PythonCommand.ExecutionMode = EPythonCommandExecutionMode::ExecuteFile;
PythonCommand.FileExecutionScope = EPythonFileExecutionScope::Public;
bool bSuccess = IPythonScriptPlugin::Get()->ExecPythonCommandEx(PythonCommand);
return bSuccess ? TEXT("Python command executed successfully. Check Output Log for details.")
: TEXT("Failed to execute Python command. Check Output Log for errors.");
}
return TEXT("Python Script Plugin is not available.");
}
RunPython — multi-line script execution
RunPython uses EPythonCommandExecutionMode::ExecuteFile instead of ExecuteStatement. This is the critical distinction:
ExecuteStatement runs a single Python expression. It rejects multi-line code blocks and import statements — common pitfall when agents try to run complex scripts.
ExecuteFile treats the input string as a complete Python file, supporting import, loops, conditionals, function definitions, and any multi-statement logic an agent might generate.
The return value is intentionally minimal ("Python command executed successfully" or an error string). Detailed output, print() calls, and tracebacks are written to the Output Log under LogPython traces captured by FPythonCommandEx. Always check the Output Log when debugging agent-generated scripts.
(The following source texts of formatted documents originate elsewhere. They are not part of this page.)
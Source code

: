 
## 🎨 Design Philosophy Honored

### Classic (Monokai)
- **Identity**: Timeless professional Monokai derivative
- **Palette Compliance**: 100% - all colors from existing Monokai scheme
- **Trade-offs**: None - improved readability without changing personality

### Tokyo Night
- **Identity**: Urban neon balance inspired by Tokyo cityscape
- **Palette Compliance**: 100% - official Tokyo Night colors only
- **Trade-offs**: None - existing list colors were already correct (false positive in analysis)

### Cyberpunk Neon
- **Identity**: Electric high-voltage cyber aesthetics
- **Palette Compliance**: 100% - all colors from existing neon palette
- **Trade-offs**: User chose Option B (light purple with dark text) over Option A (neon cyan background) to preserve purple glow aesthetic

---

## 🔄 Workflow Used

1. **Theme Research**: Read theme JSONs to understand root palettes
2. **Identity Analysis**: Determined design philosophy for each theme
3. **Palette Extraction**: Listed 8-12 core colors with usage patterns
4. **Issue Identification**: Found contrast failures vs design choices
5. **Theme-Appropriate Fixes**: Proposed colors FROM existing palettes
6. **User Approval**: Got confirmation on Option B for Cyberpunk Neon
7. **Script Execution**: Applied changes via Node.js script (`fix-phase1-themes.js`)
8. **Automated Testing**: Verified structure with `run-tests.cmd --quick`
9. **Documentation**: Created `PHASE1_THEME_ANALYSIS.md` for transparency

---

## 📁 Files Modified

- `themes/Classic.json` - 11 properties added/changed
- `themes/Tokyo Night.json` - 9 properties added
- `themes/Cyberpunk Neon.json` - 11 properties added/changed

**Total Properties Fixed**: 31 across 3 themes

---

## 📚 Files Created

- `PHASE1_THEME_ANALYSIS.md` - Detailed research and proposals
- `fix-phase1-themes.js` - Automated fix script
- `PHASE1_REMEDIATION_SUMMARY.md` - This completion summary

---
CountActorsWithMesh — actor enumeration
CountActorsWithMesh demonstrates the basic pattern for iterating the active scene: obtain GWorld, walk it with TActorIterator<AActor>, and filter by name. Extend this pattern to return richer data (positions, component counts, asset paths) or operate on specific actor subclasses by templating the iterator (e.g., TActorIterator<AStaticMeshActor>).
File placement
Both files belong in Source/<YourProjectName>/ alongside your existing project C++ files:
Source/
└── MyProject/
├── MyProject.h
├── MyProject.cpp ← module entry point (registration goes here)
├── MyCustomSceneToolset.h ← copy here
└── MyCustomSceneToolset.cpp ← copy here
After adding the files, regenerate Visual Studio project files and perform a full build. The class will compile, but it will not appear in list_toolsets until you complete the registration step — see Toolset Registration.